*** Block opens ***
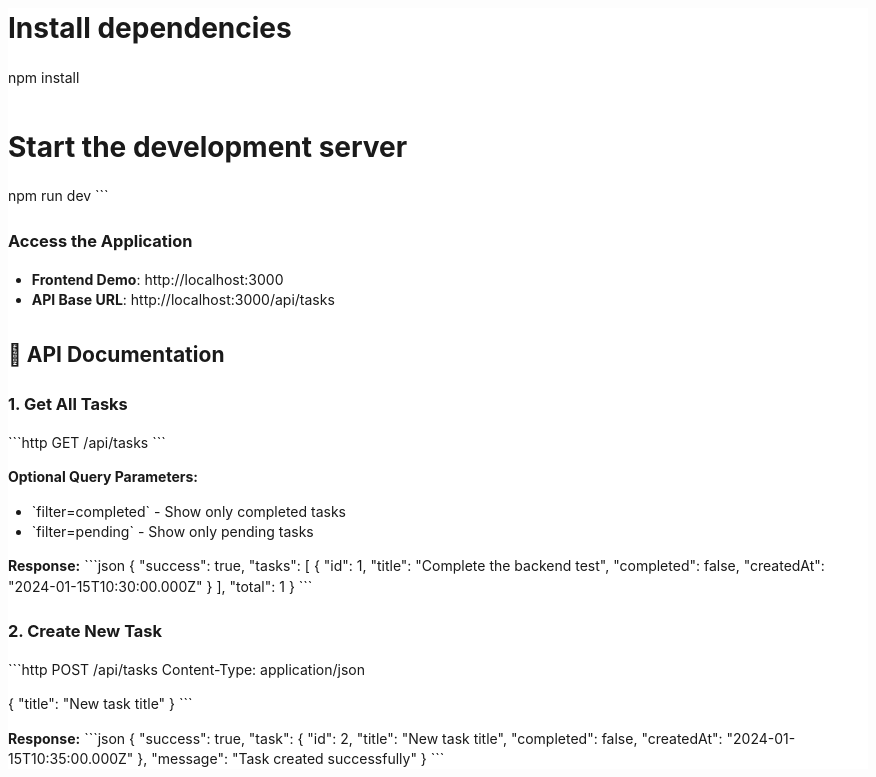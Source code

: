 # Install dependencies
npm install

# Start the development server
npm run dev
\`\`\`

### Access the Application
- **Frontend Demo**: http://localhost:3000
- **API Base URL**: http://localhost:3000/api/tasks

## 📡 API Documentation

### 1. Get All Tasks
\`\`\`http
GET /api/tasks
\`\`\`

**Optional Query Parameters:**
- \`filter=completed\` - Show only completed tasks
- \`filter=pending\` - Show only pending tasks

**Response:**
\`\`\`json
{
  "success": true,
  "tasks": [
    {
      "id": 1,
      "title": "Complete the backend test",
      "completed": false,
      "createdAt": "2024-01-15T10:30:00.000Z"
    }
  ],
  "total": 1
}
\`\`\`

### 2. Create New Task
\`\`\`http
POST /api/tasks
Content-Type: application/json

{
  "title": "New task title"
}
\`\`\`

**Response:**
\`\`\`json
{
  "success": true,
  "task": {
    "id": 2,
    "title": "New task title",
    "completed": false,
    "createdAt": "2024-01-15T10:35:00.000Z"
  },
  "message": "Task created successfully"
}
\`\`\`
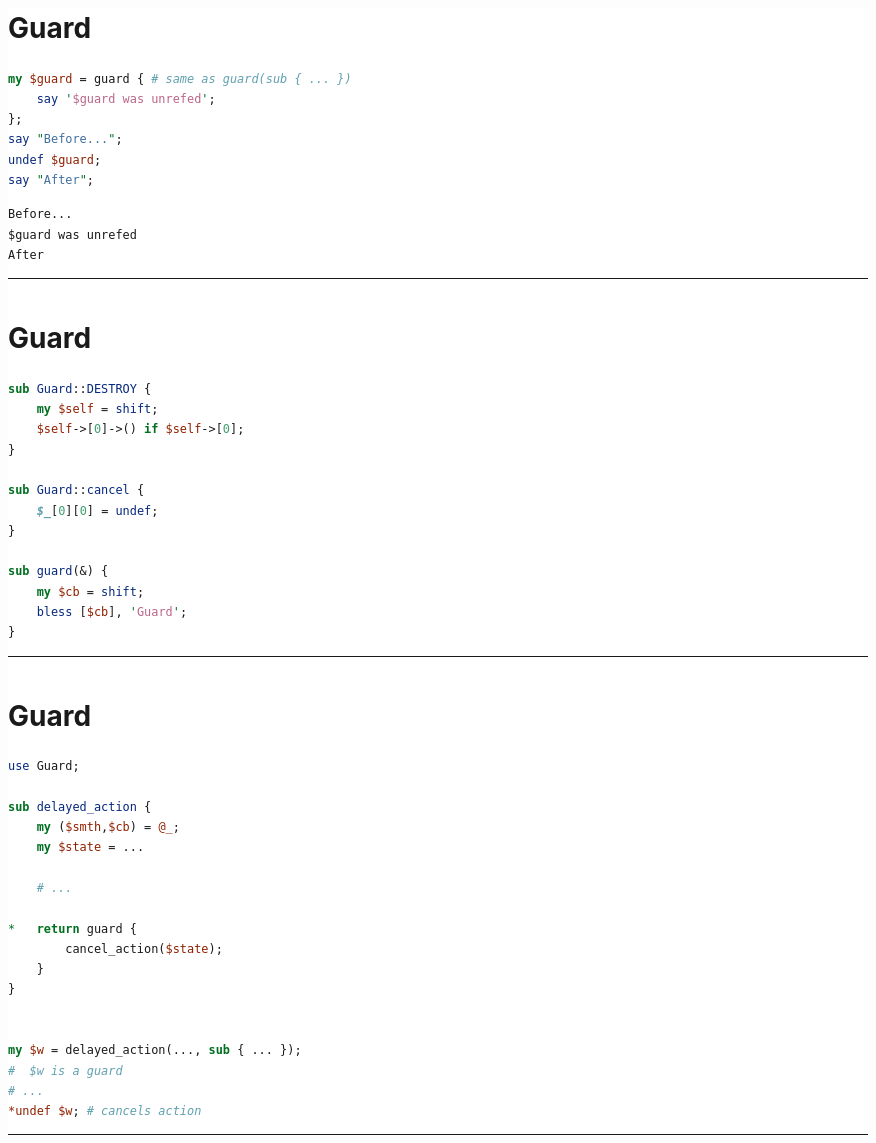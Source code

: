
# Guard

```perl
my $guard = guard { # same as guard(sub { ... })
    say '$guard was unrefed';
};
say "Before...";
undef $guard;
say "After";
```

```
Before...
$guard was unrefed
After
```

---

# Guard

```perl
sub Guard::DESTROY {
    my $self = shift;
    $self->[0]->() if $self->[0];
}

sub Guard::cancel {
    $_[0][0] = undef;
}

sub guard(&) {
    my $cb = shift;
    bless [$cb], 'Guard';
}
```

---

# Guard

```perl
use Guard;

sub delayed_action {
    my ($smth,$cb) = @_;
    my $state = ...

    # ...

*   return guard {
        cancel_action($state);
    }
}


my $w = delayed_action(..., sub { ... });
#  $w is a guard
# ...
*undef $w; # cancels action
```

---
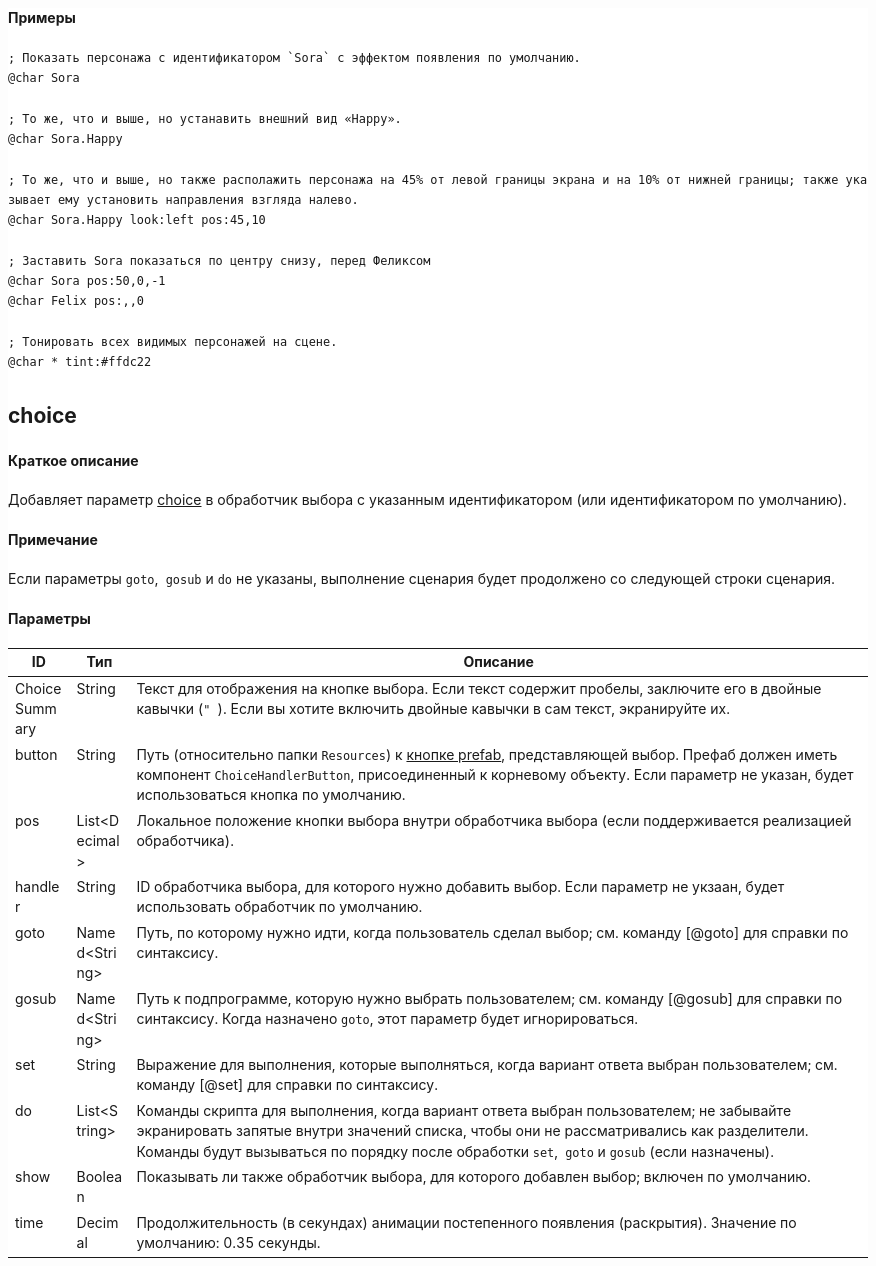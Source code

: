 </div>

#### Примеры
```nani
; Показать персонажа с идентификатором `Sora` с эффектом появления по умолчанию.
@char Sora

; То же, что и выше, но устанавить внешний вид «Happy».
@char Sora.Happy

; То же, что и выше, но также располажить персонажа на 45% от левой границы экрана и на 10% от нижней границы; также указывает ему установить направления взгляда налево.
@char Sora.Happy look:left pos:45,10

; Заставить Sora показаться по центру снизу, перед Феликсом
@char Sora pos:50,0,-1
@char Felix pos:,,0

; Тонировать всех видимых персонажей на сцене.
@char * tint:#ffdc22
```

## choice

#### Краткое описание
Добавляет параметр [choice](/ru/guide/choices) в обработчик выбора с указанным идентификатором (или идентификатором по умолчанию).

#### Примечание
Если параметры `goto`,` gosub` и `do` не указаны, выполнение сценария будет продолжено со следующей строки сценария.

#### Параметры

<div class="config-table">

ID | Тип | Описание
--- | --- | ---
<span class="command-param-nameless" title="Безымянный параметр: значение должно быть указано после идентификатора команды без указания идентификатора параметра">ChoiceSummary</span> | String | Текст для отображения на кнопке выбора. Если текст содержит пробелы, заключите его в двойные кавычки (`" `). Если вы хотите включить двойные кавычки в сам текст, экранируйте их.
button | String | Путь (относительно папки `Resources`) к [кнопке prefab](/ru/guide/choices#кнопки-выбора), представляющей выбор. Префаб должен иметь компонент `ChoiceHandlerButton`, присоединенный к корневому объекту. Если параметр не указан, будет использоваться кнопка по умолчанию.
pos | List&lt;Decimal&gt; | Локальное положение кнопки выбора внутри обработчика выбора (если поддерживается реализацией обработчика).
handler | String | ID обработчика выбора, для которого нужно добавить выбор. Если параметр не укзаан, будет использовать обработчик по умолчанию.
goto | Named&lt;String&gt; | Путь, по которому нужно идти, когда пользователь сделал выбор; см. команду [@goto] для справки по синтаксису.
gosub | Named&lt;String&gt; | Путь к подпрограмме, которую нужно выбрать пользователем; см. команду [@gosub] для справки по синтаксису. Когда назначено `goto`, этот параметр будет игнорироваться.
set | String | Выражение для выполнения, которые выполняться, когда вариант ответа выбран пользователем; см. команду [@set] для справки по синтаксису.
do | List&lt;String&gt; | Команды скрипта для выполнения, когда вариант ответа выбран пользователем; не забывайте экранировать запятые внутри значений списка, чтобы они не рассматривались как разделители. Команды будут вызываться по порядку после обработки `set`,` goto` и `gosub` (если назначены).
show | Boolean | Показывать ли также обработчик выбора, для которого добавлен выбор; включен по умолчанию.
time | Decimal | Продолжительность (в секундах) анимации постепенного появления (раскрытия). Значение по умолчанию: 0.35 секунды.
*** Block closes ***
→ **GOAL OF THE EXERCISE**
This exercise needs every line of the listing that contains the word "title".

→ **EXPECTED ANSWER**
      "title": "Complete the backend test",
  "title": "New task title"
    "title": "New task title",
<span class="command-param-nameless" title="Безымянный параметр: значение должно быть указано после идентификатора команды без указания идентификатора параметра">ChoiceSummary</span> | String | Текст для отображения на кнопке выбора. Если текст содержит пробелы, заключите его в двойные кавычки (`" `). Если вы хотите включить двойные кавычки в сам текст, экранируйте их.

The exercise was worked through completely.